Ce phénomène est dû à l’abondance des interférences qui se manifestent sous diverses formes : transferts, analogies ou calques entre les langues gabonaises et le français. Les langues gabonaises les plus perméables aux emprunts sont assurément celles utilisées couramment par un grand nombre de personnes. Comme les langues gabonaises, le français subit une transformation fluctuante. Au Gabon, il est impossible de parler d’une forme unique du français mais plutôt de diverses formes du français qui naissent avec les locuteurs des nombreuses langues. Dans un même pays, il peut y avoir plusieurs formes concurrentes. Cette grande variété du français au Gabon ne facilite pas une description scientifique d’une forme unique du français. Cependant quelques variétés semblent émerger du flot. Il existe en général dans chaque pays, une variété reconnue du français qui diffère du français standard par des particularités ou des traits caractéristiques. C’est aussi le français, mais avec une singularité : c'est le français gabonais, le français territorial.

Ces modifications effectuées au contact de cultures et de conditions locales, font que le français parlé au Gabon peut en effet être considéré, à l’instar des autres français de la « Francophonie », comme une variété régionale de français.

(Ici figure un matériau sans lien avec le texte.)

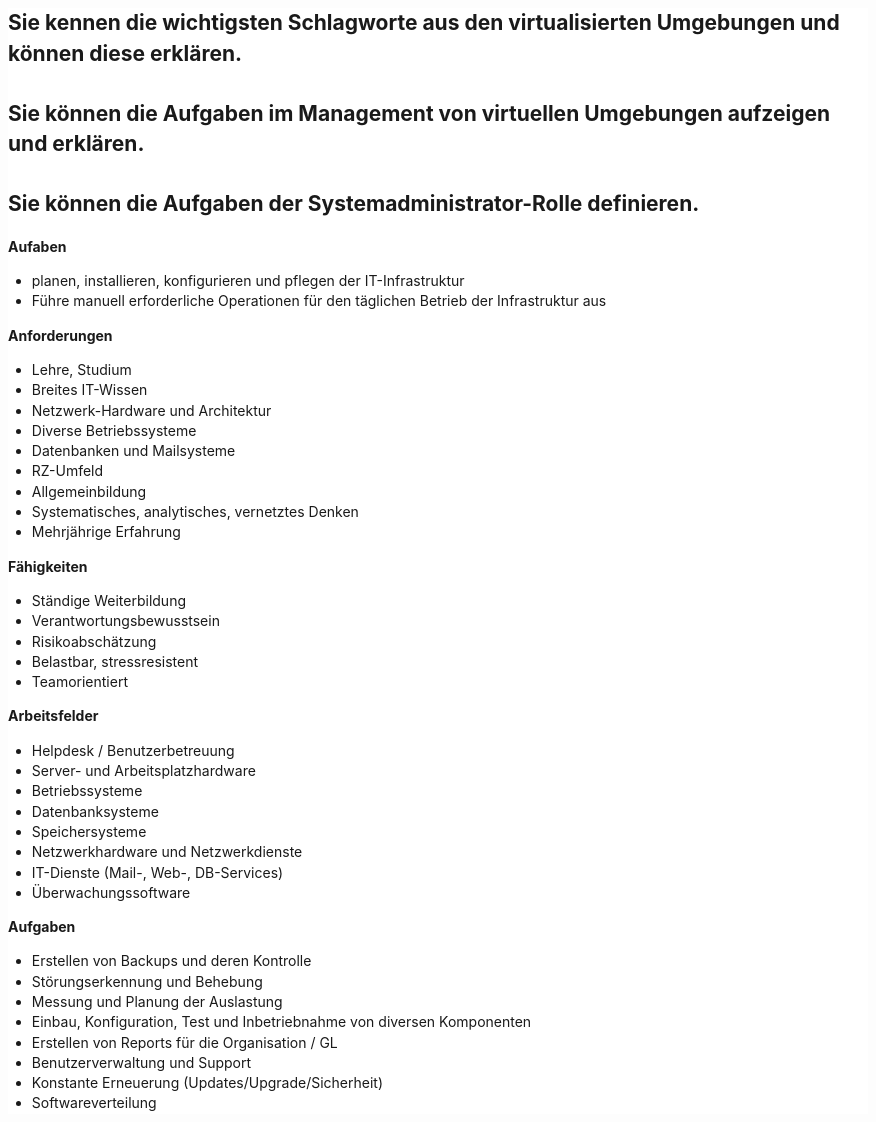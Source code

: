 ## Sie kennen die wichtigsten Schlagworte aus den virtualisierten Umgebungen und können diese erklären.

<help>

## Sie können die Aufgaben im Management von virtuellen Umgebungen aufzeigen und erklären.

<help>

## Sie können die Aufgaben der Systemadministrator-Rolle definieren.
**Aufaben**
- planen, installieren, konfigurieren und pflegen der IT-Infrastruktur
- Führe manuell erforderliche Operationen für den täglichen Betrieb der Infrastruktur aus

**Anforderungen**
- Lehre, Studium
- Breites IT-Wissen
- Netzwerk-Hardware und Architektur
- Diverse Betriebssysteme
- Datenbanken und Mailsysteme
- RZ-Umfeld
- Allgemeinbildung
- Systematisches, analytisches, vernetztes Denken
- Mehrjährige Erfahrung

**Fähigkeiten**
- Ständige Weiterbildung
- Verantwortungsbewusstsein
- Risikoabschätzung
- Belastbar, stressresistent
- Teamorientiert

**Arbeitsfelder**
- Helpdesk / Benutzerbetreuung
- Server- und Arbeitsplatzhardware
- Betriebssysteme
- Datenbanksysteme
- Speichersysteme
- Netzwerkhardware und Netzwerkdienste
- IT-Dienste (Mail-, Web-, DB-Services)
- Überwachungssoftware

**Aufgaben**
- Erstellen von Backups und deren Kontrolle
- Störungserkennung und Behebung
- Messung und Planung der Auslastung
- Einbau, Konfiguration, Test und Inbetriebnahme von diversen Komponenten
- Erstellen von Reports für die Organisation / GL
- Benutzerverwaltung und Support
- Konstante Erneuerung (Updates/Upgrade/Sicherheit)
- Softwareverteilung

b. La distinction entre différentes variétés de français gabonais

Comme on l’a déjà souligné dans la présentation du cadre linguistique du Gabon (voir supra, Partie I), ce pays se caractérise aussi par une abondance de variations linguistiques du français parlé sur l’ensemble de son territoire. Le contact des langues fait que, construisant autant de français parlés différents que d’ethnolectes avec lesquels il est en contact ; de telle sorte que le français parlé par les gabonais du groupe ethnique fang est quelque peu différent de celui parlé par les Téké. De ce fait, dans un même pays, il peut y avoir plusieurs formes concurrentes pour désigner la même chose. Cette grande variété du français au Gabon, quoique perceptible par les gabonais eux-mêmes, s’apparente à des variations régionales, mais elle est liée à de nombreux facteurs, parmi lesquels l’importance de la présence d’ethnophones de ce fait, elle n’est pas facile à observer net requiert d’importants moyens d’investigation qui ne sont pas à notre portée : c’est pourquoi elle ne sera pas abordée dans notre travail.